Currently, the former Olympic Gold Medalist is focusing his energy on product design. If all goes well with his California-based businesses, the Stanford-educated engineer plans to resume regular workouts in 1983, with an eye on the 1984 Olympics.
At the U.S. Olympic Trials, held simultaneously with the Outdoor Championships this past summer in Irvine. Calif., Hencken qualified third in both the 100-meter and 200-meter breastroke races. He is the only swimmer every to qualify for both events three time.
Having won the 200-breast in Munich at the 1972 games and the 100 in 1976, while lowering his own world record to 1:03.11. the veteran Santa Clara Swim Club member missed a chance to become the only swimmer ever to earn gold medals in three Olympics, when the U.S. chose to boycott.
By the time the next Olympics roll around.
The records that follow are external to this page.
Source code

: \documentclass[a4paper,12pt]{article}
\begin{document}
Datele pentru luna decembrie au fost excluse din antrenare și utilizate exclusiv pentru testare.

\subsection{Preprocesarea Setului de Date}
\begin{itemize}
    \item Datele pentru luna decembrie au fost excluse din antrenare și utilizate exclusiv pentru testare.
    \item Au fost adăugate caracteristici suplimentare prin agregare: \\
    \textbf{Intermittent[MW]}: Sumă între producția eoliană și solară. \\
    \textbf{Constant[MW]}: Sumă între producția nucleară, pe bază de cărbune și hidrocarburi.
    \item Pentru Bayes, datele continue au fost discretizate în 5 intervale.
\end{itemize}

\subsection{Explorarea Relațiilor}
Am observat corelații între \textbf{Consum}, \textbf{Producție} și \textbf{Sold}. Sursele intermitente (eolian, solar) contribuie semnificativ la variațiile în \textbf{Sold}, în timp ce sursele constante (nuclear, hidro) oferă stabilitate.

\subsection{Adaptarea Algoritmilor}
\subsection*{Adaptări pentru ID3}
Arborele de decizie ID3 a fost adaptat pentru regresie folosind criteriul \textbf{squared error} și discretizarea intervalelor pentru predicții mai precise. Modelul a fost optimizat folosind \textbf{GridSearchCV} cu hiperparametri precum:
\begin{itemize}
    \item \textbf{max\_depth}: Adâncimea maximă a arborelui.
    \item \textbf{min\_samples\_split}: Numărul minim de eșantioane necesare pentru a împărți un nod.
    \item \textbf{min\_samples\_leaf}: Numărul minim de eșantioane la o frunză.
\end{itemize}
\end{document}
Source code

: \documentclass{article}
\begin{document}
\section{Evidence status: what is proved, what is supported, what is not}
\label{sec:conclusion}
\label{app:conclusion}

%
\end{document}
America's most famous breastroker, already a successful entrepreneur, will be a married man of 30.
Hencken plans to marry before the year is out. His fiance. Marie White, is also a successful athlete. She is a member of the National Synchronized Swimming Champion Walnut Creek Aquanuts.
"I believe it's a myth that swimmers are over the hill after college. They should be able to continue improving until at least 30, but that's up to the individual. Obviously certain priorities change. Some people stop enjoying the sport when it competes with family and job obligations. At that point it's no longer worth the time and energy," Hencken says.
"What separates John from the other older swimmers is his willingness to take risks. Once an athlete reaches the top of his or her sport, you will often find them reluctant to compete in less than top condition. Over the past couple of years John's professional commitments haven't allowed him the luxury of a traditional workout schedule, yet he gambled with a more concentrated effort and it's payed off" former Santa Clara Swim Club Coach George Haines said recently from the office he now occupies as coach of De Anza Swim Club.
For the next couple of years. Hencken is confining his risks to the business world. Hencken is now a self-employed consultant with his own JFH Engineering. His background in product design with a specialty in electrical engineering led him to work on an advanced paging system for a small firm. American Scientific, which he plans to buy into.
Occasionally Hencken can combine his academic and athletic talents and one result was Digiswim, a strain gauge for measuring the amount of pull exerted on the water.
While preparing for the 1980 Olympics, the Sunnyvale, Calif., resident arranged a flexible work schedule to allow for training. At that time he was employed by Litronix, a company specializing in light-emitting diodes found in calculator and water displays.
Always a serious student, Hencken captured five NCAA titles while swimming for Stanford, despite saving his best performances for a long course season which did not conflict with his academic pursuits.
After graduation in 1977. Hencken turned down a prestigious NCAA Scholarship for graduate study. In the opinion of his instructors, the award--one of five given annually to the nation's top scholar athletes--would not have enabled Hencken to study anything that on-the-job experience would not provide a better background for.
"I'm glad I chose Stanford. That was always my first choice. I was looking for a college where swimming and school could be combined. Jim Gaughran who coached the team while I was there always helped us keep everything in proper perspective," Hencken recalls.
Stanford thought enough of the young breaststroker to offer him only the second full swimming scholarship given in the school's history. A graduate of Cupertino High School, Hencken, whose early years in the sport were supervised by Tatto Yamashita at the Berkeley YMCA before the family moved to Snata Clara, followed in the foot-steps of Brian Job, another of Haines' proteges. Job, also a breaststroker, received that first full swimming scholarship given by Stanford.
"I always looked beyond swimming, never expecting endorsements' to carry me. I knew that my engineering classes were my future. Now I am taking advantage of that education. I am planning on a very early retirement. If things go well, then in five years I'll be doing exactly what I want. That may include swimming and product design, but I want to have the choice." Hencken says.